[[ TASK DATA open ]]

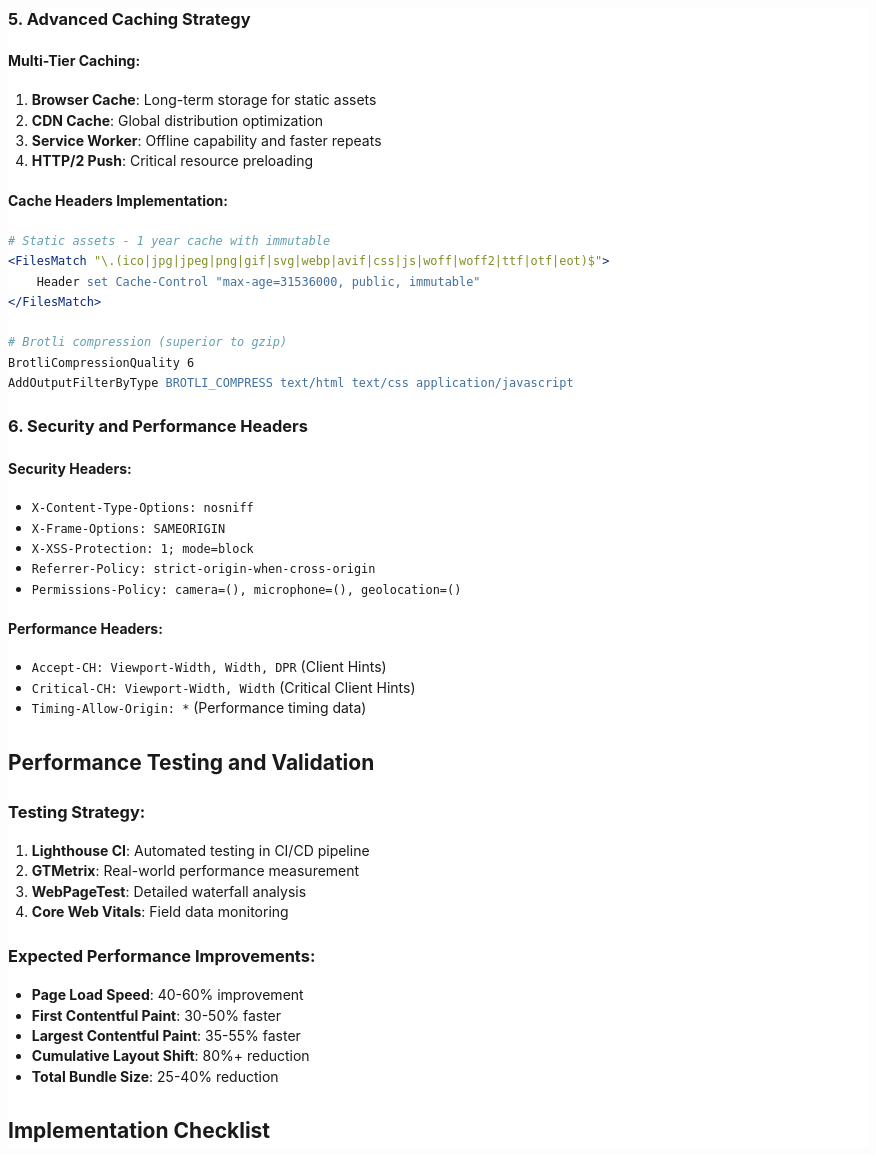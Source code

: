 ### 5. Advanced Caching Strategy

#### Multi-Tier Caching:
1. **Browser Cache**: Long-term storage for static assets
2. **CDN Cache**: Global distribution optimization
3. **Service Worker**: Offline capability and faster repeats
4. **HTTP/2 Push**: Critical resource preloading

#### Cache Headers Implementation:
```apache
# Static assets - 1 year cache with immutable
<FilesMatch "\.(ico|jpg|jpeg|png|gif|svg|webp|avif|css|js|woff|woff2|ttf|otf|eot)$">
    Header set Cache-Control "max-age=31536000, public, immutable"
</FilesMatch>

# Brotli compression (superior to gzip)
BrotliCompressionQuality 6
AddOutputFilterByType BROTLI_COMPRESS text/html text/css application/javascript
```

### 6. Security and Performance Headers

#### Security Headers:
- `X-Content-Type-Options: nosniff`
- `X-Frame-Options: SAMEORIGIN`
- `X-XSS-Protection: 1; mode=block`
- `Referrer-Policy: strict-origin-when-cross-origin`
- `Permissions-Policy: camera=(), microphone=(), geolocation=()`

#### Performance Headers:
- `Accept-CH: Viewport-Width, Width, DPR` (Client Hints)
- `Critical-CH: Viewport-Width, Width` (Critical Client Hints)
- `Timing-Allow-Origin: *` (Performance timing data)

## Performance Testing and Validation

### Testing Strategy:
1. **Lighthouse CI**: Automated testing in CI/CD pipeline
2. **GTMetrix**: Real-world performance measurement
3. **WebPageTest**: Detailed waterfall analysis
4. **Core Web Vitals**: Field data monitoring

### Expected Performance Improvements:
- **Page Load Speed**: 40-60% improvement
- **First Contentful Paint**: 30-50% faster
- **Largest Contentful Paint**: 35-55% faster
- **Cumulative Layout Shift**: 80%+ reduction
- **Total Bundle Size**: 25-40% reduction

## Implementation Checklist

[[ TASK DATA closed ]]

TASK GOAL
All of the lines above should be copied exactly, apart from the pictures.

OUTPUT FOR THIS TASK
Source code

: ### 5. Advanced Caching Strategy

#### Multi-Tier Caching:
1. **Browser Cache**: Long-term storage for static assets
2. **CDN Cache**: Global distribution optimization
3. **Service Worker**: Offline capability and faster repeats
4. **HTTP/2 Push**: Critical resource preloading

#### Cache Headers Implementation:
```apache
# Static assets - 1 year cache with immutable
<FilesMatch "\.(ico|jpg|jpeg|png|gif|svg|webp|avif|css|js|woff|woff2|ttf|otf|eot)$">
    Header set Cache-Control "max-age=31536000, public, immutable"
</FilesMatch>

# Brotli compression (superior to gzip)
BrotliCompressionQuality 6
AddOutputFilterByType BROTLI_COMPRESS text/html text/css application/javascript
```

### 6. Security and Performance Headers

#### Security Headers:
- `X-Content-Type-Options: nosniff`
- `X-Frame-Options: SAMEORIGIN`
- `X-XSS-Protection: 1; mode=block`
- `Referrer-Policy: strict-origin-when-cross-origin`
- `Permissions-Policy: camera=(), microphone=(), geolocation=()`

#### Performance Headers:
- `Accept-CH: Viewport-Width, Width, DPR` (Client Hints)
- `Critical-CH: Viewport-Width, Width` (Critical Client Hints)
- `Timing-Allow-Origin: *` (Performance timing data)

## Performance Testing and Validation

### Testing Strategy:
1. **Lighthouse CI**: Automated testing in CI/CD pipeline
2. **GTMetrix**: Real-world performance measurement
3. **WebPageTest**: Detailed waterfall analysis
4. **Core Web Vitals**: Field data monitoring

### Expected Performance Improvements:
- **Page Load Speed**: 40-60% improvement
- **First Contentful Paint**: 30-50% faster
- **Largest Contentful Paint**: 35-55% faster
- **Cumulative Layout Shift**: 80%+ reduction
- **Total Bundle Size**: 25-40% reduction

## Implementation Checklist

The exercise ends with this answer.